Discussion and conclusion
Collectively, after completion of the PhD-program the PhD-students from the new cohort have published more compared to the PhD-students from the old cohort. On average, over a period of 5 years from entering the PhD-program, a PhD-student from the new cohort published almost 3 publications more than a PhD-student from the old cohort. The difference is only marginally smaller when narrowing the analysis to just articles and reviews. Thus, the results of the publication analyses are not caused by a possible change in the pattern of document types. When conducting the publication analyses on fractionalized counts, the difference between the two cohorts drops further to just 0.4 publications more over the 5-year period. The difference is still statistically significant implying that on average, over a period of 5 years from entering the PhD-program, a PhD-student from the new cohort did publish more than a PhD-student from the old cohort.
In the present study, we included citation counts to supplement productivity with an estimate of impact. The results of the citation analyses show a pattern similar to that of the publication analyses. On average, the publications from years 1 through 5 after enrolment of the PhD-students from the new cohort received more citations than the publications from the old cohort when using comparable citation windows. Yet, when analyzing the fractionalized citation counts, we found the difference between the two cohorts to be statistically insignificant. Finally, when comparing normalized and fractionalized citation counts, the cohorts are remarkably similar.
Doctoral education in Denmark is legally framed by a ministerial order, and the overall legal framework for doctoral education has remained the same throughout the investigated period. The ministerial order on doctoral education allows for variations in the graduate schools’ implementation in way of local practices, principles, and guidelines. Enrollment criteria, quality assurance processes and requirements, and procedures and standards related to the final assessment and degree award have remained fairly unchanged. The most notable and influential change in the structural framing of doctoral education at the Graduate School of Health Sciences at the University of Southern Denmark in the relevant period is the introduction in 2006 of mandatory funding from external grantors which may have functioned as an added incentive to work even more with the quality assurance, formulation, and trimming of the planned PhD-project, thereby indirectly improving the chances of a successful project start and completion. Consequently, there does not seem to be any changes in the legal framework that would explain the results of the present study.

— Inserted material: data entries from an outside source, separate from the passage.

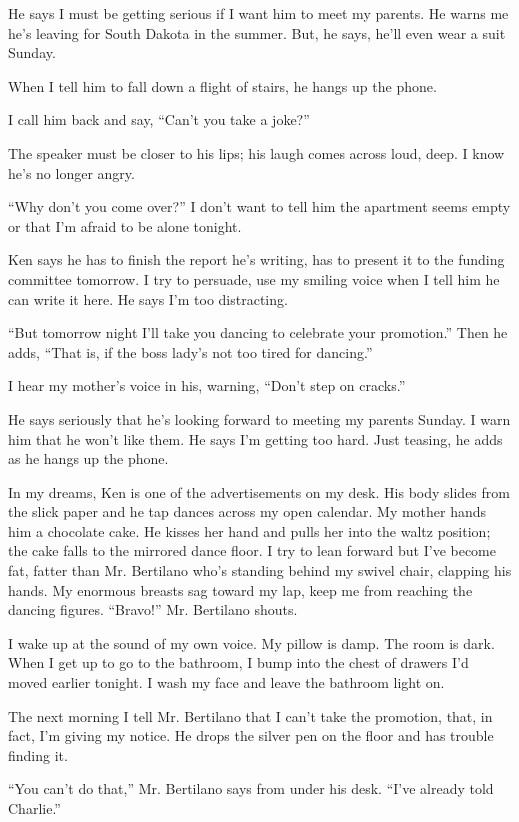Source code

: \documentclass[twoside,10pt]{book}
\begin{document}
He says I must be getting serious if I want him to meet my parents. He
warns me he's leaving for South Dakota in the summer. But, he says,
he'll even wear a suit Sunday.

When I tell him to fall down a flight of stairs, he hangs up the phone.

I call him back and say, ``Can't you take a joke?''

The speaker must be closer to his lips; his laugh comes across loud,
deep. I know he's no longer angry.

``Why don't you come over?'' I don't want to tell him the apartment
seems empty or that I'm afraid to be alone tonight.

Ken says he has to finish the report he's writing, has to present it to
the funding committee tomorrow. I try to persuade, use my smiling voice
when I tell him he can write it here. He says I'm too distracting.

``But tomorrow night I'll take you dancing to celebrate your
promotion.'' Then he adds, ``That is, if the boss lady's not too tired
for dancing.''

I hear my mother's voice in his, warning, ``Don't step on cracks.''

He says seriously that he's looking forward to meeting my parents
Sunday. I warn him that he won't like them. He says I'm getting too
hard. Just teasing, he adds as he hangs up the phone.

In my dreams, Ken is one of the advertisements on my desk. His body
slides from the slick paper and he tap dances across my open calendar.
My mother hands him a chocolate cake. He kisses her hand and pulls her
into the waltz position; the cake falls to the mirrored dance floor. I
try to lean forward but I've become fat, fatter than Mr. Bertilano who's
standing behind my swivel chair, clapping his hands. My enormous breasts
sag toward my lap, keep me from reaching the dancing figures. ``Bravo!''
Mr. Bertilano shouts.

I wake up at the sound of my own voice. My pillow is damp. The room is
dark. When I get up to go to the bathroom, I bump into the chest of
drawers I'd moved earlier tonight. I wash my face and leave the bathroom
light on.

The next morning I tell Mr. Bertilano that I can't take the promotion,
that, in fact, I'm giving my notice. He drops the silver pen on the
floor and has trouble finding it.

``You can't do that,'' Mr. Bertilano says from under his desk. ``I've
already told Charlie.''
\end{document}
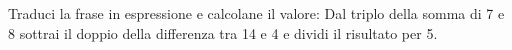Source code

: \item Traduci la frase in espressione e calcolane il valore: Dal triplo della somma di 7 e 8 sottrai il doppio della differenza tra 14 e 4 e dividi il risultato per 5.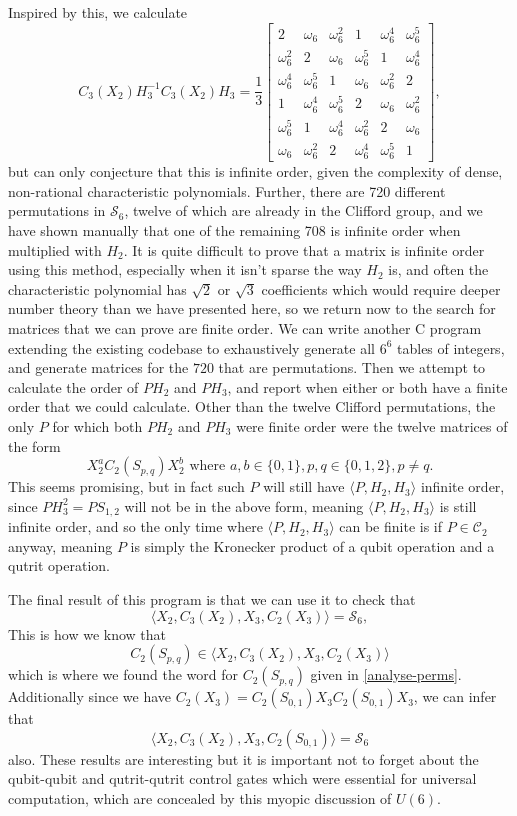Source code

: Inspired by this, we calculate
\[C_3(X_2) H_3^{-1} C_3(X_2) H_3 =
\frac{1}{3} \begin{bmatrix}
	2 & \omega_6 & \omega_6^2 & 1 & \omega_6^4 & \omega_6^5 \\
	\omega_6^2 & 2 & \omega_6 & \omega_6^5 & 1 & \omega_6^4 \\
	\omega_6^4 & \omega_6^5 & 1 & \omega_6 & \omega_6^2 & 2 \\
	1 & \omega_6^4 & \omega_6^5 & 2 & \omega_6 & \omega_6^2 \\
	\omega_6^5 & 1 & \omega_6^4 & \omega_6^2 & 2 & \omega_6 \\
	\omega_6 & \omega_6^2 & 2 & \omega_6^4 & \omega_6^5 & 1
\end{bmatrix},
\]
but can only conjecture that this is infinite order, given the complexity of dense, non-rational characteristic polynomials. Further, there are 720 different permutations in $\mathcal{S}_6$, twelve of which are already in the Clifford group, and we have shown manually that one of the remaining 708 is infinite order when multiplied with $H_2$. It is quite difficult to prove that a matrix is infinite order using this method, especially when it isn't sparse the way $H_2$ is, and often the characteristic polynomial has $\sqrt{2}$ or $\sqrt{3}$ coefficients which would require deeper number theory than we have presented here, so we return now to the search for matrices that we can prove are finite order. We can write another C program extending the existing codebase to exhaustively generate all $6^6$ tables of integers, and generate matrices for the $720$ that are permutations. Then we attempt to calculate the order of $P H_2$ and $P H_3$, and report when either or both have a finite order that we could calculate. Other than the twelve Clifford permutations, the only $P$ for which both $P H_2$ and $P H_3$ were finite order were the twelve matrices of the form
\[X_2^a C_2(S_{p,q}) X_2^b\text{\ where\ }a, b \in \{0, 1\}, p, q \in \{0, 1, 2\}, p \neq q.\]
This seems promising, but in fact such $P$ will still have $\langle P, H_2, H_3\rangle$ infinite order, since $P H_3^2 = P S_{1,2}$ will not be in the above form, meaning $\langle P, H_2, H_3 \rangle$ is still infinite order, and so the only time where $\langle P, H_2, H_3 \rangle$ can be finite is if $P \in \mathcal{C}_2$ anyway, meaning $P$ is simply the Kronecker product of a qubit operation and a qutrit operation.

The final result of this program is that we can use it to check that
\[\langle X_2, C_3(X_2), X_3, C_2(X_3) \rangle = \mathcal{S}_6,\]
This is how we know that
\[C_2(S_{p,q}) \in \langle X_2, C_3(X_2), X_3, C_2(X_3) \rangle\]
which is where we found the word for $C_2(S_{p,q})$ given in \autoref{analyse-perms}. Additionally since we have $C_2(X_3) = C_2(S_{0,1})X_3C_2(S_{0,1})X_3$, we can infer that
\[\langle X_2, C_3(X_2), X_3, C_2(S_{0,1})\rangle = \mathcal{S}_6\]
also. These results are interesting but it is important not to forget about the qubit-qubit and qutrit-qutrit control gates which were essential for universal computation, which are concealed by this myopic discussion of $U(6)$.

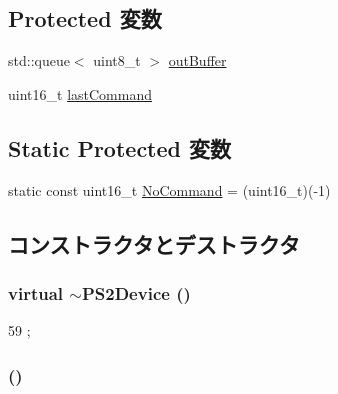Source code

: \subsection*{Protected 変数}
\begin{DoxyCompactItemize}
\item 
std::queue$<$ uint8\_\-t $>$ \hyperlink{classX86ISA_1_1PS2Device_a89ae3ffe23f18460b725ac460c577049}{outBuffer}
\item 
uint16\_\-t \hyperlink{classX86ISA_1_1PS2Device_a0db1139e4bbd0a84a125c3aec0cb4334}{lastCommand}
\end{DoxyCompactItemize}
\subsection*{Static Protected 変数}
\begin{DoxyCompactItemize}
\item 
static const uint16\_\-t \hyperlink{classX86ISA_1_1PS2Device_afa7b02fd8bda5e1de413e0b8776294ad}{NoCommand} = (uint16\_\-t)(-\/1)
\end{DoxyCompactItemize}


\subsection{コンストラクタとデストラクタ}
\hypertarget{classX86ISA_1_1PS2Device_a301312a5e152ace246063d63da23028e}{
\subsubsection[{$\sim$PS2Device}]{\setlength{\rightskip}{0pt plus 5cm}virtual $\sim${\bf PS2Device} ()}}
\label{classX86ISA_1_1PS2Device_a301312a5e152ace246063d63da23028e}



\begin{DoxyCode}
59     {};
\end{DoxyCode}
\hypertarget{classX86ISA_1_1PS2Device_a428b97491100c33940d240972502bae7}{
\subsubsection[{PS2Device}]{ ()}}
\label{classX86ISA_1_1PS2Device_a428b97491100c33940d240972502bae7}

In this study we find that the productivity of the PhD-students has increased (significantly at the 0.05 level). This is in contrast to Fanelli and Larivière (2016) who find that – after adjusting for developments in co-authorship – the publication rate of scientists in all disciplines has not increased overall. On the contrary, they find that the publication rate has actually mostly declined. The cause of this contrast is likely the use of matching methods in the present study. This ensures that the matched treated and control observations do not differ systematically from each other as they have similar characteristics measured by a number of balancing variables. Consequently, any changes over time in the observed research performance is not due to selection bias caused by changes in the characteristics of PhD-students and their research areas.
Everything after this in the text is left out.